Firstly I will restrict the discussion to micro-credit, where small loans are given to groups of people, usually women, for a standard period, most often a month, at the end of which the group is responsible for repaying the loan along with interest. The interest rate varies but in India tends to be around 24%, or in village parlance, Rs 2 per 100 per month. The loans are fairly small, often no more than a few hundred rupees per individual. The idea is that these loans are advanced without collateral, and can provide access to millions of individuals who would not be eligible for bank loans. Additionally micro-credit provides an alternative to the often exploitative terms offered by the village money lender.

I have no quarrel with the financial access argument, and there is no doubt that millions of women across the developing world have had the opportunity to better their circumstances in the short run. My concern is about the long-term effects. I will argue that micro-credit may lead to long-term depletion of household assets, and that there is a potential for impoverishment as opposed to poverty alleviation.

The incredible thing about micro-credit is that the default rates are ridiculously low, The Grameen Bank in Bangladesh, famously reported a default rate of 1%. This means the groups returned the money (with interest) 99% of the time. This is a higher repayment rate than most commercial banks could ever dream of. Credit card companies would sell whatever they have left of a soul for such figures. The question of course is why does the money come back? The answer lies in the concept of group liability, and the fact that the group will not recieve a further loan until the first is repaid. What is very convenient is that all the monitoring is done by the groups themselves.
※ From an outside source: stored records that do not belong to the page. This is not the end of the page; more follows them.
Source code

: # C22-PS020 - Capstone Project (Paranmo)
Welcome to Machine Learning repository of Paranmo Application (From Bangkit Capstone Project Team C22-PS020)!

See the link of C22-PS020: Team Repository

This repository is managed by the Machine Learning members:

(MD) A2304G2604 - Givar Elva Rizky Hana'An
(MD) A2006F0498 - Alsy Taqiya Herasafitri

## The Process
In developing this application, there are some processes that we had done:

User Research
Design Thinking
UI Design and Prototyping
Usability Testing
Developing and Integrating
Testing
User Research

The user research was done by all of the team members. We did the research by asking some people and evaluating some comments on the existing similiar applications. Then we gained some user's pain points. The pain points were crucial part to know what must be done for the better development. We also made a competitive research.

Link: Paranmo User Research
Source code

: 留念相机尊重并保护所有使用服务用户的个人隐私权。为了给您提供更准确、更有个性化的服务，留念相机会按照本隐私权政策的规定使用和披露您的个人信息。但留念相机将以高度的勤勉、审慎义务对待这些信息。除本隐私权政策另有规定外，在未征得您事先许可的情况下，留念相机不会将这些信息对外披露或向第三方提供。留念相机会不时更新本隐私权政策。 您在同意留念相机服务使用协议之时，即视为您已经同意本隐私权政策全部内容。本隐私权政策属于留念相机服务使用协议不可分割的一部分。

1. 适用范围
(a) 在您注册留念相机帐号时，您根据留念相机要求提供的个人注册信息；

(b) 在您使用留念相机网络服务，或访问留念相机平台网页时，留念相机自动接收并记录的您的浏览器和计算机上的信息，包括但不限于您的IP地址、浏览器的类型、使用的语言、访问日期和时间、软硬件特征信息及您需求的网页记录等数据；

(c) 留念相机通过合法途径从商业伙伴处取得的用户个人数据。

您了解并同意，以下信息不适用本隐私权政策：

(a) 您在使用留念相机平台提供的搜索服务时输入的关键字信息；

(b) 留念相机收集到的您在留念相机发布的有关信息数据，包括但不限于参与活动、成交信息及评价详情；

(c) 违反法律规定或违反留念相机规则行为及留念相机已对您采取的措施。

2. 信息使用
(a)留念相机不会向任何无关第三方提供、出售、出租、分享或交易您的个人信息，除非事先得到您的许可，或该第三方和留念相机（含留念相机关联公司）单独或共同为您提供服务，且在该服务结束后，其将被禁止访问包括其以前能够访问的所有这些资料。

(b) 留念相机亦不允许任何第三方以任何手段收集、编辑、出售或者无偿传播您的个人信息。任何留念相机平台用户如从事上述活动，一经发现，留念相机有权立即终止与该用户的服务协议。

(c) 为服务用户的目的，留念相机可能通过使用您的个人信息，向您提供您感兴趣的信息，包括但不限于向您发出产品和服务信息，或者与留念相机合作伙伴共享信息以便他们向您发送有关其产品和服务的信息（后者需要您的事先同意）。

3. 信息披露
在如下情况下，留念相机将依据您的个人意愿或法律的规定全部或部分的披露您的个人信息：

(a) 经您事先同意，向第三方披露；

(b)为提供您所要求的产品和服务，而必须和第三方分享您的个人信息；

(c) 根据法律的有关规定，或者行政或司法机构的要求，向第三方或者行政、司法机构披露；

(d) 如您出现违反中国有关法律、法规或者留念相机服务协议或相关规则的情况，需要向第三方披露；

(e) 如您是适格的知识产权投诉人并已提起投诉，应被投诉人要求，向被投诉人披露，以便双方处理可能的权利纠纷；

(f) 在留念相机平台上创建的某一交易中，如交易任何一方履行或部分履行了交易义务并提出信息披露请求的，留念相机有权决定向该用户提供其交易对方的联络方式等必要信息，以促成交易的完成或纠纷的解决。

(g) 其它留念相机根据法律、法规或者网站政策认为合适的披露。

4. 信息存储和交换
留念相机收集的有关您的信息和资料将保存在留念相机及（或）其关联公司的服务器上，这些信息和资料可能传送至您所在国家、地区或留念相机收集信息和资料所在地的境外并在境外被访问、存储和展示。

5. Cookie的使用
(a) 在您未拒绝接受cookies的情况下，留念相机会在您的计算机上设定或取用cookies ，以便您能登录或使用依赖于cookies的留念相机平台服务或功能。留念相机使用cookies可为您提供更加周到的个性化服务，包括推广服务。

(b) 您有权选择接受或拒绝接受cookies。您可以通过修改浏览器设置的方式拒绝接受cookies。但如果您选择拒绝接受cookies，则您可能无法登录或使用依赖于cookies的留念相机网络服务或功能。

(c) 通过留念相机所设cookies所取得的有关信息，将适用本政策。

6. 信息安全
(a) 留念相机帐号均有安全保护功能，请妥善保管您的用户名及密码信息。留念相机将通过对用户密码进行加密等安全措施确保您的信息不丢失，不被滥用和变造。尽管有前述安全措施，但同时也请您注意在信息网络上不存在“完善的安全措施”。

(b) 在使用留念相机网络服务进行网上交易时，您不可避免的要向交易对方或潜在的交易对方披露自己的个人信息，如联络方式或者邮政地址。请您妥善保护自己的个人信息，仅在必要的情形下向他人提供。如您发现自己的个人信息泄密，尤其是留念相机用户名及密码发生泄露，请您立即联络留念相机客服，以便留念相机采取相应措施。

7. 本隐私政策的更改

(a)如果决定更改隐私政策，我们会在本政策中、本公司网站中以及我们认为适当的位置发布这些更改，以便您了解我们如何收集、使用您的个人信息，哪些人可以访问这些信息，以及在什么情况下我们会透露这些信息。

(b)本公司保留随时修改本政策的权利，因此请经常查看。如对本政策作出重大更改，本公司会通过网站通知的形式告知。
In order for an individual borrower to truly benefit from the loan it is necessary that she utilise the loan for a productive purpose, which generates a return of over 24%. Firstly several studies suggest that a large number of these loans are used for consumption rather than productive purposes. Secondly a return of 24% or over is a reasonably high rate of return. Venture Capitalists for instance expect an average return of about 25-30% on businesses. Only a fairly small subset of businesses achieve this rate of return. To return to the subject at hand, in cases where the loans are being used to smoothen consumption, or for business ventures which yield a less than 24% return, borrowers are actually economically worse off than before they took the loan. If this cycle repeats multiple times, we would see long term asset depletion. There is evidence to suggest that this happening in a disturbingly large number of cases.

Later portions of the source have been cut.